Tea Kolar‐Jurkovšek Dunja Aljinović Bogdan Jurkovšek Dieter Korn

Rowan C. Martindale

Jörn Peckmann

The Depositional Record Vol. 6 No. 1 pp. 62-74 · Wiley

View at Publisher Save 10.1002/dep2.97

Abstract

AbstractDuring the earliest Triassic microbial mats flourished in the photic zones of marginal seas, generating widespread microbialites. It has been suggested that anoxic conditions in shallow marine environments, linked to the end‐Permian mass extinction, limited mat‐inhibiting metazoans allowing for this microbialite expansion. The presence of a diverse suite of proxies indicating oxygenated shallow sea‐water conditions (metazoan fossils, biomarkers and redox proxies) from microbialite successions have, however, challenged the inference of anoxic conditions. Here, the distribution and faunal composition of Griesbachian microbialites from China, Iran, Turkey, Armenia, Slovenia and Hungary are investigated to determine the factors that allowed microbialite‐forming microbial mats to flourish following the end‐Permian crisis. The results presented here show that Neotethyan microbial buildups record a unique faunal association due to the presence of keratose sponges, while the Palaeotethyan buildups have a higher proportion of molluscs and the foraminifera Earlandia.
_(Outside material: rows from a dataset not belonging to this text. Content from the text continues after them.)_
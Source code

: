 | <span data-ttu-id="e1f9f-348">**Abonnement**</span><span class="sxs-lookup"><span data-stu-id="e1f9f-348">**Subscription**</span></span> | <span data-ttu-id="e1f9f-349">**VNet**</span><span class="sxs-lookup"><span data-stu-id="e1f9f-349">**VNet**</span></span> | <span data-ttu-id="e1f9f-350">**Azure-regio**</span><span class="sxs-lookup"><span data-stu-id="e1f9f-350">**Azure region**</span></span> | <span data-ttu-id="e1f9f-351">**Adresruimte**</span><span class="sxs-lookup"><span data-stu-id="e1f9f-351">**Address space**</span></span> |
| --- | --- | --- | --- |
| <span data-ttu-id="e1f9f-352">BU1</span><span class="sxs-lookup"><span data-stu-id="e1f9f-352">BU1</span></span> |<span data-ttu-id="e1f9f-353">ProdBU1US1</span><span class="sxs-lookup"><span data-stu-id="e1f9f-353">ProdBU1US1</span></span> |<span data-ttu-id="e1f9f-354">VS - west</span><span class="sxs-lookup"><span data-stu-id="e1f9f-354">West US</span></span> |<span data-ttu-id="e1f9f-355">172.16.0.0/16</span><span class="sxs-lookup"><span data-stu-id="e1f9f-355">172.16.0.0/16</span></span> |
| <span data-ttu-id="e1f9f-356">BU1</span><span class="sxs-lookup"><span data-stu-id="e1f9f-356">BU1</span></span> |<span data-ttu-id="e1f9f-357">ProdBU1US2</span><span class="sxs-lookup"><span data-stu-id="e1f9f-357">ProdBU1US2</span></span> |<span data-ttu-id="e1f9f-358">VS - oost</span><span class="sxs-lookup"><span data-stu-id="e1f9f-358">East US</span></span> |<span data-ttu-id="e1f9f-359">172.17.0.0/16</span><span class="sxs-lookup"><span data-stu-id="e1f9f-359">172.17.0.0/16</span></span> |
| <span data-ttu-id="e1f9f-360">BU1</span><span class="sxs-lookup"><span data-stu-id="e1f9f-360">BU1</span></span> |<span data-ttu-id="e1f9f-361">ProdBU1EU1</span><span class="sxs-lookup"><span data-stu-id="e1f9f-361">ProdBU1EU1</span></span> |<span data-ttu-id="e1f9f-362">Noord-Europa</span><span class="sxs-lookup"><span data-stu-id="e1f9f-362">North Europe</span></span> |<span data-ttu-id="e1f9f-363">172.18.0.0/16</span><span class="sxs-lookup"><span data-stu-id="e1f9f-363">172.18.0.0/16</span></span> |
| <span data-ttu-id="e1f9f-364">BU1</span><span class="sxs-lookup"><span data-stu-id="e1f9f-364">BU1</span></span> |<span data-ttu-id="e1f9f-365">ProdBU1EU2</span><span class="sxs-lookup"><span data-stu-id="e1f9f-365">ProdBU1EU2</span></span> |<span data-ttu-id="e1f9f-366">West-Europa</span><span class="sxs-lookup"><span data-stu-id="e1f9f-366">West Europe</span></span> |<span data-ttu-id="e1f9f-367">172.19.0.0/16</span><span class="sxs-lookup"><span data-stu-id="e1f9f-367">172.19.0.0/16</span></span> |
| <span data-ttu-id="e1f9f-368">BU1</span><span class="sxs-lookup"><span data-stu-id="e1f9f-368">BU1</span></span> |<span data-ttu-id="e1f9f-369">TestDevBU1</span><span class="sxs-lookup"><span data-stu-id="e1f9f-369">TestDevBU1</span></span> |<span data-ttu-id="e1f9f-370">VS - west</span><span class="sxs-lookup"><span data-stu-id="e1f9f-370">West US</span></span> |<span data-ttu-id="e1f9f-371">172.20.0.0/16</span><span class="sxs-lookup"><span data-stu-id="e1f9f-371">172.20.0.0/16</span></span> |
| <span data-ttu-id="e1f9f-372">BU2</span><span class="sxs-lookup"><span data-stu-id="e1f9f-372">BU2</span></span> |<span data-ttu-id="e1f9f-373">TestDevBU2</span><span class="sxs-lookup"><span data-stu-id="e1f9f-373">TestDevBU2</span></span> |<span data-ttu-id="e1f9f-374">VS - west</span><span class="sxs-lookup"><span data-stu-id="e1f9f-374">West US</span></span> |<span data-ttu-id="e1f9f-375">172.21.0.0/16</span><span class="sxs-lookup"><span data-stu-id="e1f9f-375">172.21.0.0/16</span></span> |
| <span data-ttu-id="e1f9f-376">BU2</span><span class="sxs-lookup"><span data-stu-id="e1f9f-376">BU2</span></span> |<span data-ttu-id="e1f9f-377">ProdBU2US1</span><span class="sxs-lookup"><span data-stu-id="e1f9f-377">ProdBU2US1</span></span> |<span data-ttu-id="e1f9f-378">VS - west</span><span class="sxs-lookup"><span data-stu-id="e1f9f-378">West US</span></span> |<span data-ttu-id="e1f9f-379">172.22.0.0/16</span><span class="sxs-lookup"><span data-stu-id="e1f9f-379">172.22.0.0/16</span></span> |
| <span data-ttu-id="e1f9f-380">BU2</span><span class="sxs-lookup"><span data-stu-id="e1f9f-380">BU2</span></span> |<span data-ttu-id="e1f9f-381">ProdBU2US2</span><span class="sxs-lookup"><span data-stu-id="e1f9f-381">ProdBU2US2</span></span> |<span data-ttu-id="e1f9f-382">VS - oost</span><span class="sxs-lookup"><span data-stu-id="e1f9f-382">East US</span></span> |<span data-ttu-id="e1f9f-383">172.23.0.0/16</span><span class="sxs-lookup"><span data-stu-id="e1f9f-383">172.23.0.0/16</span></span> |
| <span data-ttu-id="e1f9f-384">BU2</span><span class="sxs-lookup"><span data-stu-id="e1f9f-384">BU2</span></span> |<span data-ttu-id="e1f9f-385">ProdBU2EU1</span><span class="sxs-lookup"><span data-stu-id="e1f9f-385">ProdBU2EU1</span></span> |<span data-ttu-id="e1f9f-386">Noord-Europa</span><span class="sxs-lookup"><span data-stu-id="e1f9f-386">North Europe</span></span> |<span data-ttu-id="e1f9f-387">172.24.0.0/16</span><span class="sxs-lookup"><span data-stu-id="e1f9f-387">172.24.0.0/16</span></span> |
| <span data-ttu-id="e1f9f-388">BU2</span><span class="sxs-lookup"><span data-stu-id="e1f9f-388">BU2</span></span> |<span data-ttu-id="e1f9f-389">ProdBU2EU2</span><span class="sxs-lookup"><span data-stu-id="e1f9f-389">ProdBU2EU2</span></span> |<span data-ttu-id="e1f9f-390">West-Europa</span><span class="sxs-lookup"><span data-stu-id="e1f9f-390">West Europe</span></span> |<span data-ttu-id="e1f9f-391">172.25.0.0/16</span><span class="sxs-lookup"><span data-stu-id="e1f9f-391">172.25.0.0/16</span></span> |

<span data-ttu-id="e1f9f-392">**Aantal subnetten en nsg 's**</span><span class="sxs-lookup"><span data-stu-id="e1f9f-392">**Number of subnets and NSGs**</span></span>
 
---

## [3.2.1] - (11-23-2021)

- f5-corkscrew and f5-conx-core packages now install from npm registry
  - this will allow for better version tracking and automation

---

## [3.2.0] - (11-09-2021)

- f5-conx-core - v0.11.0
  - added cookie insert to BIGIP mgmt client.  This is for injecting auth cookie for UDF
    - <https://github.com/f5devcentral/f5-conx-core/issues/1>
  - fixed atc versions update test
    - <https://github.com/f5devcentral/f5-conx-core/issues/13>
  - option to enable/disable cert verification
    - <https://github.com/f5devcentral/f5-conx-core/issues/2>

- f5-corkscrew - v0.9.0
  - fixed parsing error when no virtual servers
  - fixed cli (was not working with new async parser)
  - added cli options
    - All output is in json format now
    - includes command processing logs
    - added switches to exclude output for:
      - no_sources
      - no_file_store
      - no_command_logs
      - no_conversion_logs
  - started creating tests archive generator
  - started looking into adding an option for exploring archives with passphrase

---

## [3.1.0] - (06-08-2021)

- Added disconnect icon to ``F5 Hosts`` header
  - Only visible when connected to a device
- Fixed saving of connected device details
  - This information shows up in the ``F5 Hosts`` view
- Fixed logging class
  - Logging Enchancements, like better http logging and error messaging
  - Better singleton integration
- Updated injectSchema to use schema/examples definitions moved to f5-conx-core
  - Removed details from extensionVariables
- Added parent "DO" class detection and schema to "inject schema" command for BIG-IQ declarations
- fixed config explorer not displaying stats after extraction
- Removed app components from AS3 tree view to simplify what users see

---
The distribution of the faunal components within the microbial fabrics suggests that, except for the keratose sponges and some microconchids, most of the metazoans were transported into the microbial framework via wave currents. The presence of both microbialites and metazoan associations were limited to oxygenated settings, suggesting that a factor other than anoxia resulted in a relaxation of ecological constraints following the mass extinction event. It is inferred that the end‐Permian mass extinction event decreased the diversity and abundance of metazoans to the point of significantly reducing competition, allowing photosynthesis‐based microbial mats to flourish in shallow water settings and resulting in the formation of widespread microbialites.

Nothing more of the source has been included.